What the task asks: Look through the records, and whenever a line includes the word "caption", copy it.

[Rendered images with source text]
======
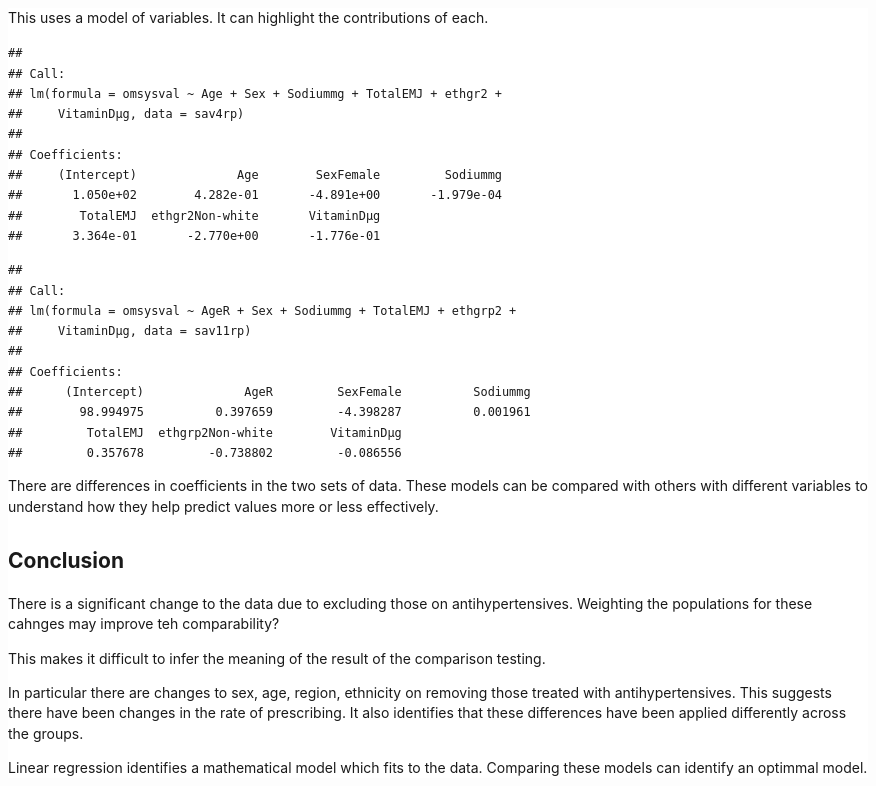 This uses a model of variables. It can highlight the contributions of each.


```
## 
## Call:
## lm(formula = omsysval ~ Age + Sex + Sodiummg + TotalEMJ + ethgr2 + 
##     VitaminDµg, data = sav4rp)
## 
## Coefficients:
##     (Intercept)              Age        SexFemale         Sodiummg  
##       1.050e+02        4.282e-01       -4.891e+00       -1.979e-04  
##        TotalEMJ  ethgr2Non-white       VitaminDµg  
##       3.364e-01       -2.770e+00       -1.776e-01
```

```
## 
## Call:
## lm(formula = omsysval ~ AgeR + Sex + Sodiummg + TotalEMJ + ethgrp2 + 
##     VitaminDµg, data = sav11rp)
## 
## Coefficients:
##      (Intercept)              AgeR         SexFemale          Sodiummg  
##        98.994975          0.397659         -4.398287          0.001961  
##         TotalEMJ  ethgrp2Non-white        VitaminDµg  
##         0.357678         -0.738802         -0.086556
```
There are differences in coefficients in the two sets of data. 
These models can be compared with others with different variables to understand how they help predict values more or less effectively.



## Conclusion

There is a significant change to the data due to excluding those on antihypertensives.
Weighting the populations for these cahnges may improve teh comparability? 

This makes it difficult to infer the meaning of the result of the comparison testing.

In particular there are changes to sex, age, region, ethnicity on removing those treated with antihypertensives. This suggests there have been changes in the rate of prescribing. It also identifies that these differences have been applied differently across the groups.

Linear regression identifies a mathematical model which fits to the data. Comparing these models can identify an optimmal model.

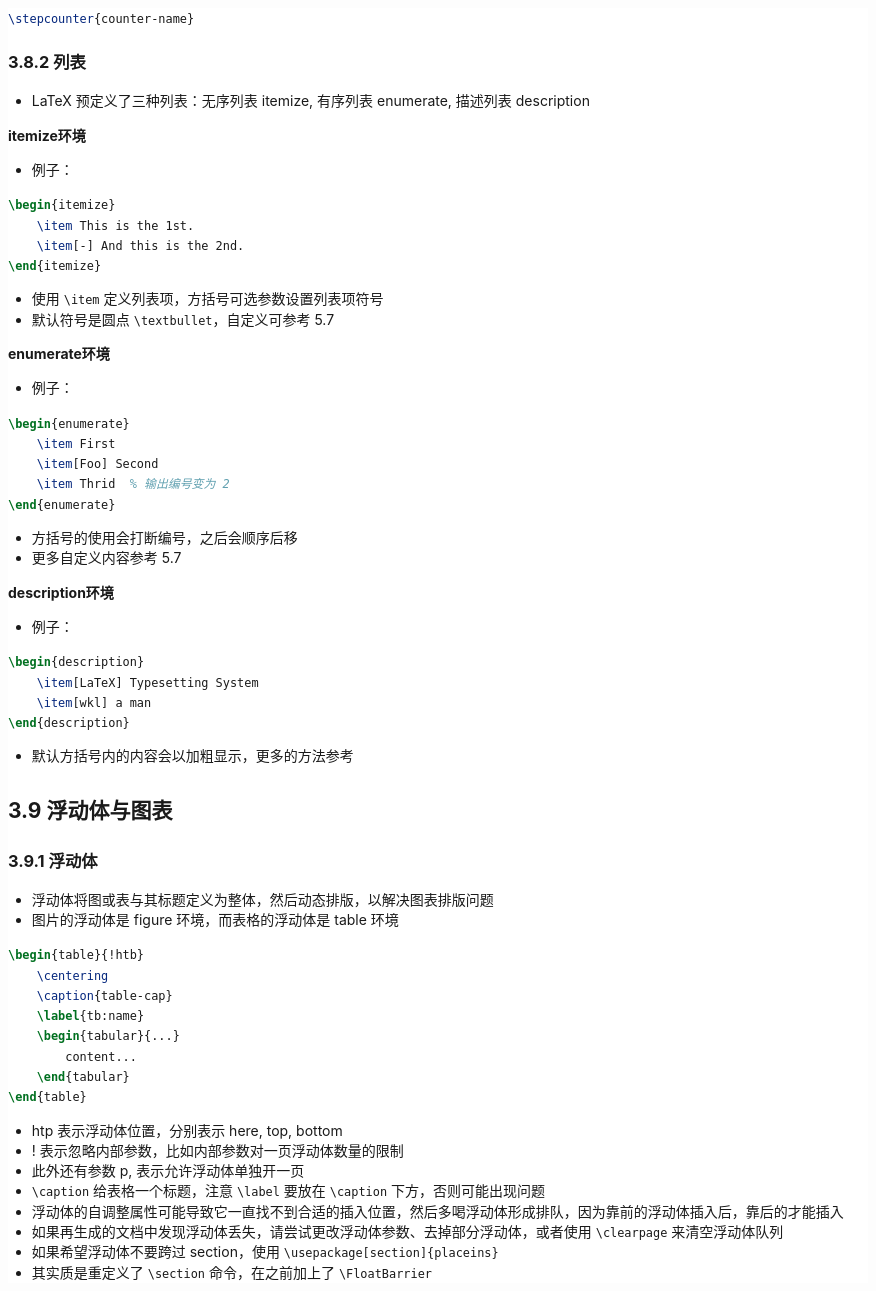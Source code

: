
 ```latex
\stepcounter{counter-name}
```

### 3.8.2 列表

- LaTeX 预定义了三种列表：无序列表 itemize, 有序列表 enumerate, 描述列表 description

**itemize环境**

- 例子：
```latex
\begin{itemize}
	\item This is the 1st.
	\item[-] And this is the 2nd. 
\end{itemize}
```
- 使用 `\item` 定义列表项，方括号可选参数设置列表项符号
- 默认符号是圆点 `\textbullet`，自定义可参考 5.7

**enumerate环境**

- 例子：
```latex
\begin{enumerate}
	\item First
	\item[Foo] Second
	\item Thrid  % 输出编号变为 2
\end{enumerate}
```
- 方括号的使用会打断编号，之后会顺序后移
- 更多自定义内容参考 5.7 

**description环境**

- 例子：
```latex
\begin{description}
	\item[LaTeX] Typesetting System
	\item[wkl] a man
\end{description}
```
- 默认方括号内的内容会以加粗显示，更多的方法参考

## 3.9 浮动体与图表

### 3.9.1 浮动体

- 浮动体将图或表与其标题定义为整体，然后动态排版，以解决图表排版问题
- 图片的浮动体是 figure 环境，而表格的浮动体是 table 环境
```latex
\begin{table}{!htb}
	\centering
	\caption{table-cap}
	\label{tb:name}
	\begin{tabular}{...}
		content...
	\end{tabular}
\end{table}
```
- htp 表示浮动体位置，分别表示 here, top, bottom
- ! 表示忽略内部参数，比如内部参数对一页浮动体数量的限制
- 此外还有参数 p, 表示允许浮动体单独开一页
- `\caption` 给表格一个标题，注意 `\label` 要放在 `\caption` 下方，否则可能出现问题
- 浮动体的自调整属性可能导致它一直找不到合适的插入位置，然后多喝浮动体形成排队，因为靠前的浮动体插入后，靠后的才能插入
- 如果再生成的文档中发现浮动体丢失，请尝试更改浮动体参数、去掉部分浮动体，或者使用 `\clearpage` 来清空浮动体队列
- 如果希望浮动体不要跨过 section，使用 `\usepackage[section]{placeins}`
- 其实质是重定义了 `\section` 命令，在之前加上了 `\FloatBarrier`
======
Response area:
	\caption{table-cap}
- `\caption` 给表格一个标题，注意 `\label` 要放在 `\caption` 下方，否则可能出现问题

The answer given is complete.